Surface waters were sampled by underway pumping of seawater through Teflon-lined tubing using a technique adapted from that of Vink et al. (2000), with the intake positioned a few centimeters forward from, and mounted to, a PVC towfish towed ~2 meters (m) below the surface. Data from surface samples are available as a related dataset (BCO-DMO dataset 891941).
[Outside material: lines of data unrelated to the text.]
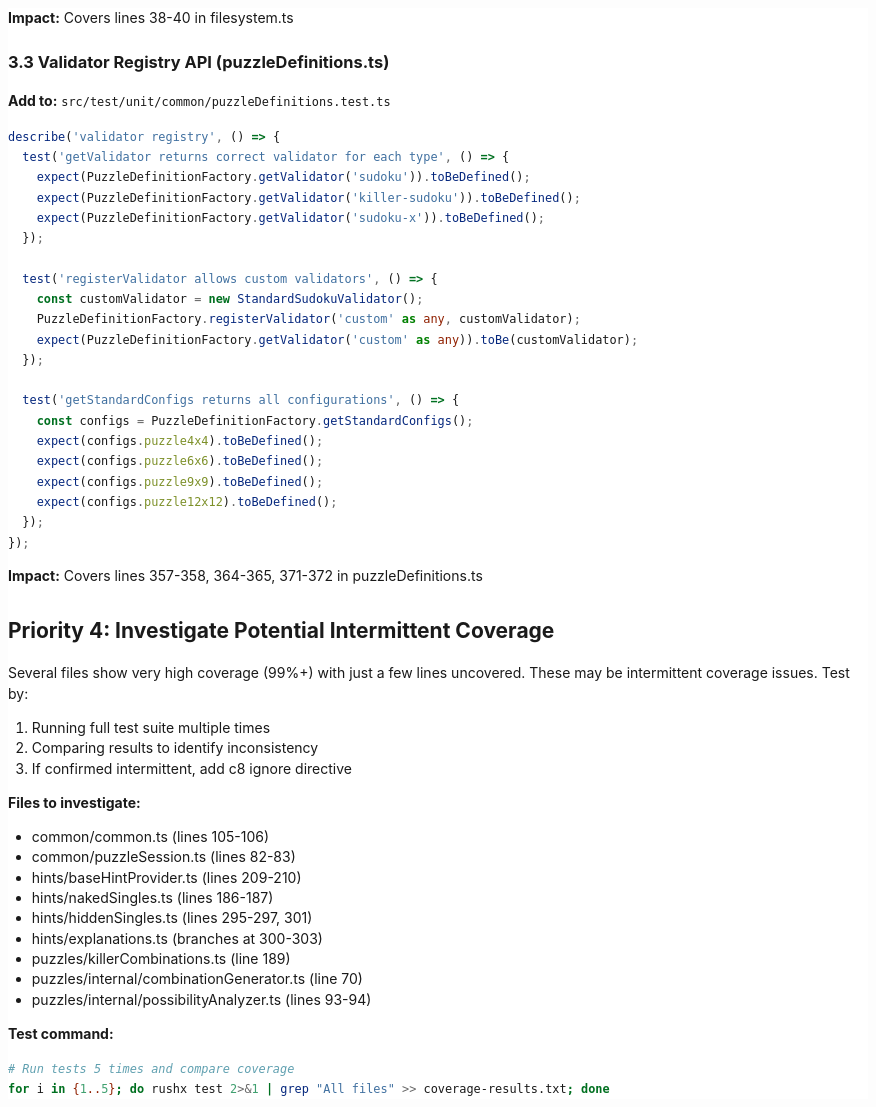 **Impact:** Covers lines 38-40 in filesystem.ts

### 3.3 Validator Registry API (puzzleDefinitions.ts)

**Add to:** `src/test/unit/common/puzzleDefinitions.test.ts`

```typescript
describe('validator registry', () => {
  test('getValidator returns correct validator for each type', () => {
    expect(PuzzleDefinitionFactory.getValidator('sudoku')).toBeDefined();
    expect(PuzzleDefinitionFactory.getValidator('killer-sudoku')).toBeDefined();
    expect(PuzzleDefinitionFactory.getValidator('sudoku-x')).toBeDefined();
  });

  test('registerValidator allows custom validators', () => {
    const customValidator = new StandardSudokuValidator();
    PuzzleDefinitionFactory.registerValidator('custom' as any, customValidator);
    expect(PuzzleDefinitionFactory.getValidator('custom' as any)).toBe(customValidator);
  });

  test('getStandardConfigs returns all configurations', () => {
    const configs = PuzzleDefinitionFactory.getStandardConfigs();
    expect(configs.puzzle4x4).toBeDefined();
    expect(configs.puzzle6x6).toBeDefined();
    expect(configs.puzzle9x9).toBeDefined();
    expect(configs.puzzle12x12).toBeDefined();
  });
});
```

**Impact:** Covers lines 357-358, 364-365, 371-372 in puzzleDefinitions.ts

## Priority 4: Investigate Potential Intermittent Coverage

Several files show very high coverage (99%+) with just a few lines uncovered. These may be intermittent coverage issues. Test by:

1. Running full test suite multiple times
2. Comparing results to identify inconsistency
3. If confirmed intermittent, add c8 ignore directive

**Files to investigate:**
- common/common.ts (lines 105-106)
- common/puzzleSession.ts (lines 82-83)
- hints/baseHintProvider.ts (lines 209-210)
- hints/nakedSingles.ts (lines 186-187)
- hints/hiddenSingles.ts (lines 295-297, 301)
- hints/explanations.ts (branches at 300-303)
- puzzles/killerCombinations.ts (line 189)
- puzzles/internal/combinationGenerator.ts (line 70)
- puzzles/internal/possibilityAnalyzer.ts (lines 93-94)

**Test command:**
```bash
# Run tests 5 times and compare coverage
for i in {1..5}; do rushx test 2>&1 | grep "All files" >> coverage-results.txt; done
```
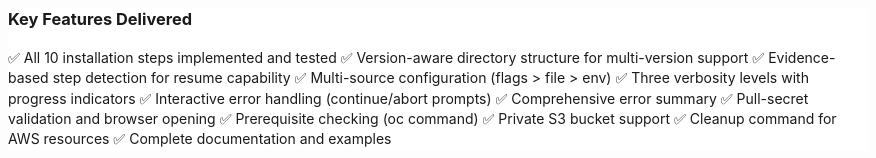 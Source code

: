 ### Key Features Delivered
✅ All 10 installation steps implemented and tested
✅ Version-aware directory structure for multi-version support
✅ Evidence-based step detection for resume capability
✅ Multi-source configuration (flags > file > env)
✅ Three verbosity levels with progress indicators
✅ Interactive error handling (continue/abort prompts)
✅ Comprehensive error summary
✅ Pull-secret validation and browser opening
✅ Prerequisite checking (oc command)
✅ Private S3 bucket support
✅ Cleanup command for AWS resources
✅ Complete documentation and examples
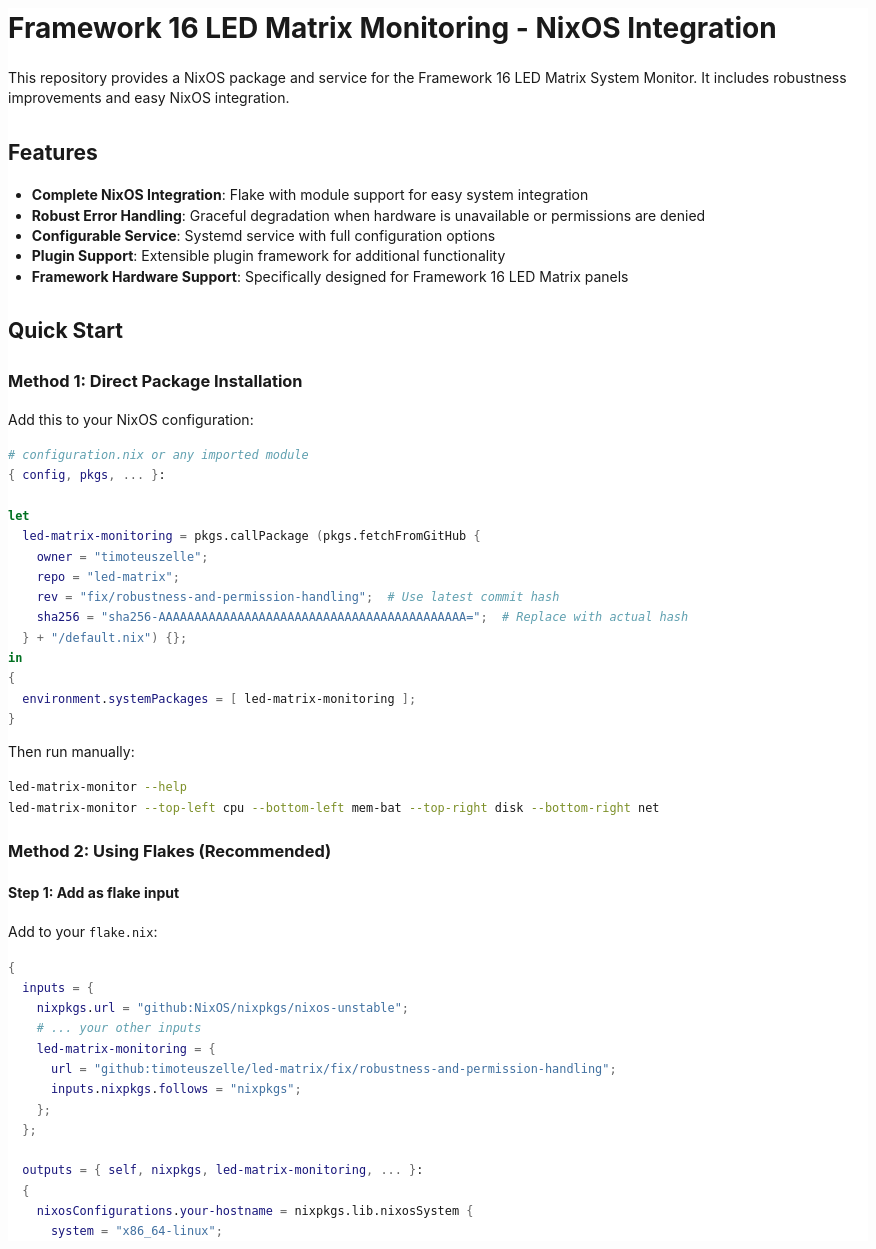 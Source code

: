# Framework 16 LED Matrix Monitoring - NixOS Integration

This repository provides a NixOS package and service for the Framework 16 LED Matrix System Monitor. It includes robustness improvements and easy NixOS integration.

## Features

- **Complete NixOS Integration**: Flake with module support for easy system integration
- **Robust Error Handling**: Graceful degradation when hardware is unavailable or permissions are denied
- **Configurable Service**: Systemd service with full configuration options
- **Plugin Support**: Extensible plugin framework for additional functionality
- **Framework Hardware Support**: Specifically designed for Framework 16 LED Matrix panels

## Quick Start

### Method 1: Direct Package Installation

Add this to your NixOS configuration:

```nix
# configuration.nix or any imported module
{ config, pkgs, ... }:

let
  led-matrix-monitoring = pkgs.callPackage (pkgs.fetchFromGitHub {
    owner = "timoteuszelle";
    repo = "led-matrix";
    rev = "fix/robustness-and-permission-handling";  # Use latest commit hash
    sha256 = "sha256-AAAAAAAAAAAAAAAAAAAAAAAAAAAAAAAAAAAAAAAAAAA=";  # Replace with actual hash
  } + "/default.nix") {};
in
{
  environment.systemPackages = [ led-matrix-monitoring ];
}
```

Then run manually:
```bash
led-matrix-monitor --help
led-matrix-monitor --top-left cpu --bottom-left mem-bat --top-right disk --bottom-right net
```

### Method 2: Using Flakes (Recommended)

#### Step 1: Add as flake input

Add to your `flake.nix`:

```nix
{
  inputs = {
    nixpkgs.url = "github:NixOS/nixpkgs/nixos-unstable";
    # ... your other inputs
    led-matrix-monitoring = {
      url = "github:timoteuszelle/led-matrix/fix/robustness-and-permission-handling";
      inputs.nixpkgs.follows = "nixpkgs";
    };
  };

  outputs = { self, nixpkgs, led-matrix-monitoring, ... }:
  {
    nixosConfigurations.your-hostname = nixpkgs.lib.nixosSystem {
      system = "x86_64-linux";
``` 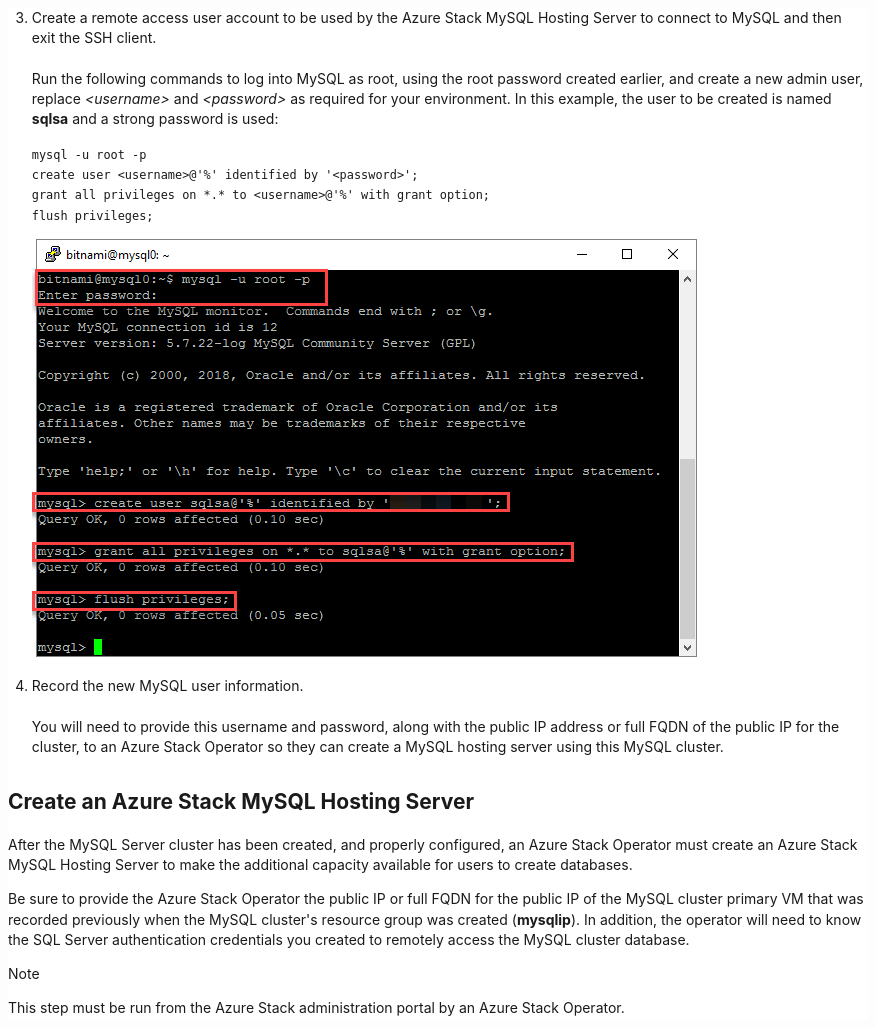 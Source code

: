 3. Create a remote access user account to be used by the Azure Stack MySQL Hosting Server to connect to MySQL and then exit the SSH client.<br><br>Run the following commands to log into MySQL as root, using the root password created earlier, and create a new admin user, replace *\<username\>* and *\<password\>* as required for your environment. In this example, the user to be created is named **sqlsa** and a strong password is used:

   ```mysql
   mysql -u root -p
   create user <username>@'%' identified by '<password>';
   grant all privileges on *.* to <username>@'%' with grant option;
   flush privileges;
   ```
   ![Create admin user](media/azure-stack-tutorial-mysqlrp/bitnami3.png)


4. Record the new MySQL user information.<br><br>You will need to provide this username and password, along with the public IP address or full FQDN of the public IP for the cluster, to an Azure Stack Operator so they can create a MySQL hosting server using this MySQL cluster.


## Create an Azure Stack MySQL Hosting Server
After the MySQL Server cluster has been created, and properly configured, an Azure Stack Operator must create an Azure Stack MySQL Hosting Server to make the additional capacity available for users to create databases. 

Be sure to provide the Azure Stack Operator the public IP or full FQDN for the public IP of the MySQL cluster primary VM that was recorded previously when the MySQL cluster's resource group was created (**mysqlip**). In addition, the operator will need to know the SQL Server authentication credentials you created to remotely access the MySQL cluster database.

> [!NOTE]
> This step must be run from the Azure Stack administration portal by an Azure Stack Operator.
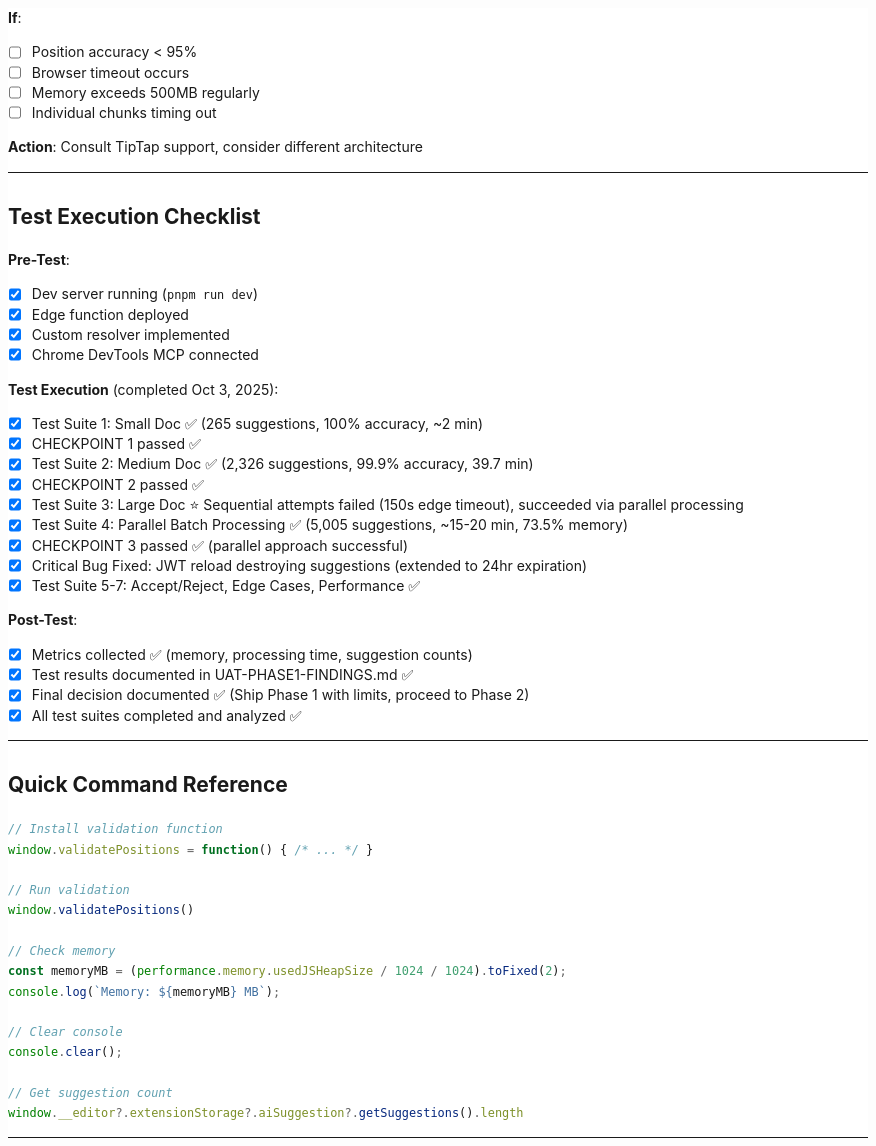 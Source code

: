 **If**:
- [ ] Position accuracy < 95%
- [ ] Browser timeout occurs
- [ ] Memory exceeds 500MB regularly
- [ ] Individual chunks timing out

**Action**: Consult TipTap support, consider different architecture

---

## Test Execution Checklist

**Pre-Test**:
- [x] Dev server running (`pnpm run dev`)
- [x] Edge function deployed
- [x] Custom resolver implemented
- [x] Chrome DevTools MCP connected

**Test Execution** (completed Oct 3, 2025):
- [x] Test Suite 1: Small Doc ✅ (265 suggestions, 100% accuracy, ~2 min)
- [x] CHECKPOINT 1 passed ✅
- [x] Test Suite 2: Medium Doc ✅ (2,326 suggestions, 99.9% accuracy, 39.7 min)
- [x] CHECKPOINT 2 passed ✅
- [x] Test Suite 3: Large Doc ⭐ Sequential attempts failed (150s edge timeout), succeeded via parallel processing
- [x] Test Suite 4: Parallel Batch Processing ✅ (5,005 suggestions, ~15-20 min, 73.5% memory)
- [x] CHECKPOINT 3 passed ✅ (parallel approach successful)
- [x] Critical Bug Fixed: JWT reload destroying suggestions (extended to 24hr expiration)
- [x] Test Suite 5-7: Accept/Reject, Edge Cases, Performance ✅

**Post-Test**:
- [x] Metrics collected ✅ (memory, processing time, suggestion counts)
- [x] Test results documented in UAT-PHASE1-FINDINGS.md ✅
- [x] Final decision documented ✅ (Ship Phase 1 with limits, proceed to Phase 2)
- [x] All test suites completed and analyzed ✅

---

## Quick Command Reference

```javascript
// Install validation function
window.validatePositions = function() { /* ... */ }

// Run validation
window.validatePositions()

// Check memory
const memoryMB = (performance.memory.usedJSHeapSize / 1024 / 1024).toFixed(2);
console.log(`Memory: ${memoryMB} MB`);

// Clear console
console.clear();

// Get suggestion count
window.__editor?.extensionStorage?.aiSuggestion?.getSuggestions().length
```

---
Filtered samples were analyzed for dissolved aluminum (Al) and unfiltered samples were analyzed for total dissolvable Al using Flow Injection Analysis (Resing and Measures 1994) using fluorescent detection of lumogallion. Samples exceeding 100 nanomolar (nM) were diluted with low-aluminum, low-manganese seawater to ensure linear response of the standard curve. Samples were assigned to a low, medium, or high standard curve depending on concentration. Low concentration samples were considered to be 0-20 nM, medium: 10-100, and high 100-2000 nM. Standards of 0, 1, 5, and 15 nM (low curve); 10, 50, 100 nM (medium curve); and 750 nM and 2000 nM (high curve) were analyzed in replicate. For the low curve, the detection limit was 0.79 nM, and 1 nM standards had a relative standard deviation (RSD) of 33% (n = 8). The minimum concentration of all samples analyzed was 3.7 nM; there were only four samples with concentrations less than 5 nM. The 5 nM standard had an RSD of 6% (n = 10), and the 15 nM standard had an RSD of 3% (n = 10). For the medium curve, the 10 nM standard had an RSD of 4% (n = 10), and the 50 nM and 100 nM standards had RSDs of 1%. The 750 nM and 2000 nM standards were measured to have a relative standard deviation <1%.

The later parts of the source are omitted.